*** DATA IN THIS EXERCISE

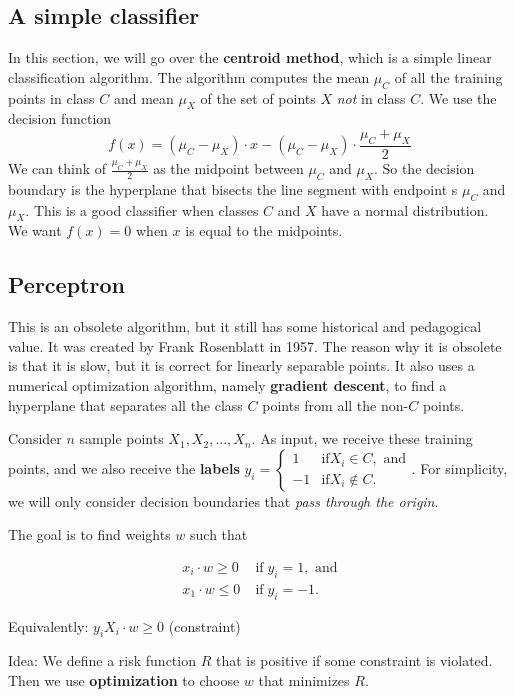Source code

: \subsection{A simple classifier}
In this section, we will go over the \textbf{centroid method}, which is a simple linear classification algorithm.
The algorithm computes the mean $\mu_C$ of all the training points in class $C$ and mean $\mu_X$ of the set of points $X$ \textit{not} in class $C$.
We use the decision function
$$f(x) = (\mu_C - \mu_X) \cdot x - (\mu_C - \mu_X )\cdot \frac{\mu_C + \mu_X}{2}$$
We can think of $\frac{\mu_C + \mu_X}{2}$ as the midpoint between $\mu_C$ and $\mu_X$.
So the decision boundary is the hyperplane that bisects the line segment with endpoint s $\mu_C$ and $\mu_X$.
This is a good classifier when classes $C$ and $X$ have a normal distribution.
We want $f(x) = 0$ when $x$ is equal to the midpoints.

\subsection{Perceptron}
This is an obsolete algorithm, but it still has some historical and pedagogical value.
It was created by Frank Rosenblatt in 1957.
The reason why it is obsolete is that it is slow, but it is correct for linearly separable points.
It also uses a numerical optimization algorithm, namely \textbf{gradient descent}, to find a hyperplane that separates all the class $C$ points from all the non-$C$ points.

Consider $n$ sample points $X_1, X_2, ..., X_n$.
As input, we receive these training points, and we also receive the \textbf{labels} 
$y_i = \begin{cases}
    1
    &\text{if} X_i \in C, \text{ and} \\
    -1
    &\text{if} X_i \notin C.
\end{cases}$.
For simplicity, we will only consider decision boundaries that \textit{pass through the origin}.

The goal is to find weights $w$ such that

\begin{align*}
     x_i \cdot w \geq 0 \;&\text{if}\; y_i = 1, \text{ and}\\
     x_1 \cdot w \leq 0 \; &\text{if}\; y_i = -1.
\end{align*}

Equivalently: $y_i X_i \cdot w \geq 0$ (constraint)

Idea: We define a risk function $R$ that is positive if some constraint is violated.
Then we use \textbf{optimization} to choose $w$ that minimizes $R$.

******

| EXERCISE DIRECTIONS |
Make a word-for-word copy of the records above, excluding all pictures.

| WRITTEN ANSWER |
Source code

: \subsection{A simple classifier}
In this section, we will go over the \textbf{centroid method}, which is a simple linear classification algorithm.
The algorithm computes the mean $\mu_C$ of all the training points in class $C$ and mean $\mu_X$ of the set of points $X$ \textit{not} in class $C$.
We use the decision function
$$f(x) = (\mu_C - \mu_X) \cdot x - (\mu_C - \mu_X )\cdot \frac{\mu_C + \mu_X}{2}$$
We can think of $\frac{\mu_C + \mu_X}{2}$ as the midpoint between $\mu_C$ and $\mu_X$.
So the decision boundary is the hyperplane that bisects the line segment with endpoint s $\mu_C$ and $\mu_X$.
This is a good classifier when classes $C$ and $X$ have a normal distribution.
We want $f(x) = 0$ when $x$ is equal to the midpoints.

\subsection{Perceptron}
This is an obsolete algorithm, but it still has some historical and pedagogical value.
It was created by Frank Rosenblatt in 1957.
The reason why it is obsolete is that it is slow, but it is correct for linearly separable points.
It also uses a numerical optimization algorithm, namely \textbf{gradient descent}, to find a hyperplane that separates all the class $C$ points from all the non-$C$ points.

Consider $n$ sample points $X_1, X_2, ..., X_n$.
As input, we receive these training points, and we also receive the \textbf{labels} 
$y_i = \begin{cases}
    1
    &\text{if} X_i \in C, \text{ and} \\
    -1
    &\text{if} X_i \notin C.
\end{cases}$.
For simplicity, we will only consider decision boundaries that \textit{pass through the origin}.

The goal is to find weights $w$ such that

\begin{align*}
     x_i \cdot w \geq 0 \;&\text{if}\; y_i = 1, \text{ and}\\
     x_1 \cdot w \leq 0 \; &\text{if}\; y_i = -1.
\end{align*}

Equivalently: $y_i X_i \cdot w \geq 0$ (constraint)

Idea: We define a risk function $R$ that is positive if some constraint is violated.
Then we use \textbf{optimization} to choose $w$ that minimizes $R$.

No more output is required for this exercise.